By Zombies, I, of course, mean beings that are physically identical with humans but which do not have qualia. They have no conscious experiences and thus there is nothing it is ever like to be them. On occasion, one finds such beings conceivable. The classic conceivability argument, much developed by Chalmers, is based on them. Conceivability of Zombies is taken to be evidence for their metaphysical possibility. They would not be possible if our phenomenal concepts referred to anything physical, be it brain-states or behavioural dispositions. Therefore, physicalist views about phenomenal concepts would be in trouble and we would be pushed towards some kind of property-dualism. All of this is very familiar.
I’m not always sure about the argument and I know that there are ways in which physicalists can try to reply to it. But, let’s accept it at least for the sake of an argument. Now, if we can imagine individuals Zombies, it seems that we could imagine a whole Zombie world that would be physically identical with the actual world but in which no-one had any conscious experiences.
If we looked at the Zombie world, we couldn’t tell it apart from our world.

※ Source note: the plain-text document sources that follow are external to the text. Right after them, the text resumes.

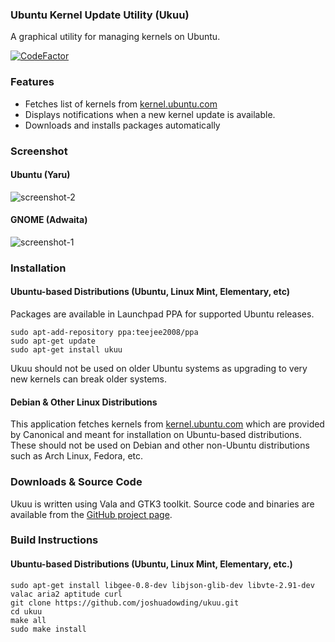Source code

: ### Ubuntu Kernel Update Utility (Ukuu)
A graphical utility for managing kernels on Ubuntu.

[![CodeFactor](https://www.codefactor.io/repository/github/joshuadowding/ukuu/badge)](https://www.codefactor.io/repository/github/joshuadowding/ukuu)

### Features

*   Fetches list of kernels from [kernel.ubuntu.com](http://kernel.ubuntu.com/~kernel-ppa/mainline/)
*   Displays notifications when a new kernel update is available.
*   Downloads and installs packages automatically

### Screenshot
#### Ubuntu (Yaru)
![screenshot-2](https://raw.githubusercontent.com/joshuadowding/ukuu/master/src/share/ukuu/screenshots/main-ubuntu-1.png)

#### GNOME (Adwaita)
![screenshot-1](https://raw.githubusercontent.com/joshuadowding/ukuu/master/src/share/ukuu/screenshots/main-gnome-1.png)


### Installation

#### Ubuntu-based Distributions (Ubuntu, Linux Mint, Elementary, etc)
Packages are available in Launchpad PPA for supported Ubuntu releases.

    sudo apt-add-repository ppa:teejee2008/ppa
    sudo apt-get update
    sudo apt-get install ukuu

Ukuu should not be used on older Ubuntu systems as upgrading to very new kernels can break older systems.


#### Debian & Other Linux Distributions
This application fetches kernels from [kernel.ubuntu.com](http://kernel.ubuntu.com/~kernel-ppa/mainline/) which are provided by Canonical and meant for installation on Ubuntu-based distributions. These should not be used on Debian and other non-Ubuntu distributions such as Arch Linux, Fedora, etc.


### Downloads & Source Code 
Ukuu is written using Vala and GTK3 toolkit. Source code and binaries are available from the [GitHub project page](https://github.com/joshuadowding/ukuu.git).

### Build Instructions

#### Ubuntu-based Distributions (Ubuntu, Linux Mint, Elementary, etc.)

    sudo apt-get install libgee-0.8-dev libjson-glib-dev libvte-2.91-dev valac aria2 aptitude curl
    git clone https://github.com/joshuadowding/ukuu.git
    cd ukuu
    make all
    sudo make install

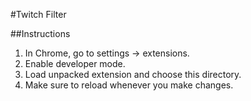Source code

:#Twitch Filter

##Instructions

1. In Chrome, go to settings -> extensions.
2. Enable developer mode.
3. Load unpacked extension and choose this directory.
4. Make sure to reload whenever you make changes.
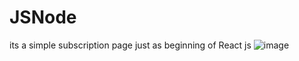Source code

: # JSNode

its a simple subscription page just as beginning of React js
![image](https://user-images.githubusercontent.com/97679329/167302774-c78bcb05-33f1-4971-b8a0-c2546e6edefe.png)

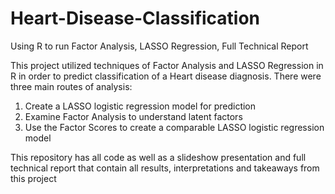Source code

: # Heart-Disease-Classification
Using R to run Factor Analysis, LASSO Regression, Full Technical Report

This project utilized techniques of Factor Analysis and LASSO Regression in R in order to predict classification of a Heart disease diagnosis. There were three main routes of analysis:
1. Create a LASSO logistic regression model for prediction
2. Examine Factor Analysis to understand latent factors
3. Use the Factor Scores to create a comparable LASSO logistic regression model

This repository has all code as well as a slideshow presentation and full technical report that contain all results, interpretations and takeaways from this project

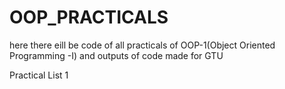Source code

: # OOP_PRACTICALS

here there eill be code of all practicals of OOP-1(Object Oriented Programming -I) and outputs of code made for GTU

Practical List 1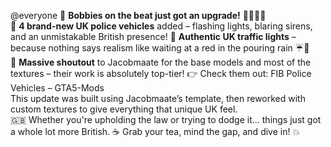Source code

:@everyone
🚨 **Bobbies on the beat just got an upgrade!** 👮‍♂️👮‍♀️
<br>
🔹 **4 brand-new UK police vehicles** added – flashing lights, blaring sirens, and an unmistakable British presence!
🔹 **Authentic UK traffic lights** – because nothing says realism like waiting at a red in the pouring rain ☔🚦
<br>
🔧 **Massive shoutout** to Jacobmaate for the base models and most of the textures – their work is absolutely top-tier!
👉 Check them out: FIB Police Vehicles – GTA5-Mods
<br>
This update was built using Jacobmaate’s template, then reworked with custom textures to give everything that unique UK feel.
<br>
🇬🇧 Whether you're upholding the law or trying to dodge it... things just got a whole lot more British.
☕ Grab your tea, mind the gap, and dive in! 💥

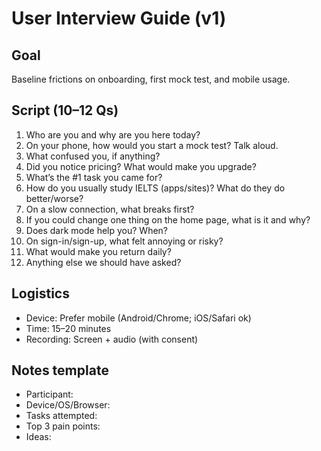 # User Interview Guide (v1)

## Goal
Baseline frictions on onboarding, first mock test, and mobile usage.

## Script (10–12 Qs)
1) Who are you and why are you here today?
2) On your phone, how would you start a mock test? Talk aloud.
3) What confused you, if anything?
4) Did you notice pricing? What would make you upgrade?
5) What’s the #1 task you came for?
6) How do you usually study IELTS (apps/sites)? What do they do better/worse?
7) On a slow connection, what breaks first?
8) If you could change one thing on the home page, what is it and why?
9) Does dark mode help you? When?
10) On sign-in/sign-up, what felt annoying or risky?
11) What would make you return daily?
12) Anything else we should have asked?

## Logistics
- Device: Prefer mobile (Android/Chrome; iOS/Safari ok)
- Time: 15–20 minutes
- Recording: Screen + audio (with consent)

## Notes template
- Participant:
- Device/OS/Browser:
- Tasks attempted:
- Top 3 pain points:
- Ideas:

Even the moral practices would be the same. The Zombies would talk about morality as we do and they would act in identical ways to us. The Zombies would occasionally help others and sometimes they would break their promises and kill one another. Initially, we would take some of these actions to be right and some wrong. Some of the Zombies would seem to be cruel and some of them would seem to be kind. We would also attribute identical moral beliefs to the Zombies.
However, when I think of the Zombie world as a world in which no-one would have any conscious experiences, I seem to get the intuition that this world would not contain any moral qualities. Some of you shared a similar intuition about nothing being good for the Zombies in any more robust sense than how things can be good for a tree.
I’m uncertain about what my intuition is based on. I don’t want to say that it is based on any strong implicit hedonistic commitments. It’s not only that the world lacks pleasure and pain. That is significant but there is more to it I think. In that world, no-one needs to experience being wronged in the many ways in which we can experience this. There is no ‘second-order evil. No-one needs to feel inferior when their legitimate expectations are violated. There are no experiences of the horror of being killed or of having expectations created by someone’s promises having been disappointed. In a similar way, no-one can experience the kindness of others either. The more I think about this, the more the moral properties of this world begin to disappear. It would just be an amoral world of automatons that was ticking along.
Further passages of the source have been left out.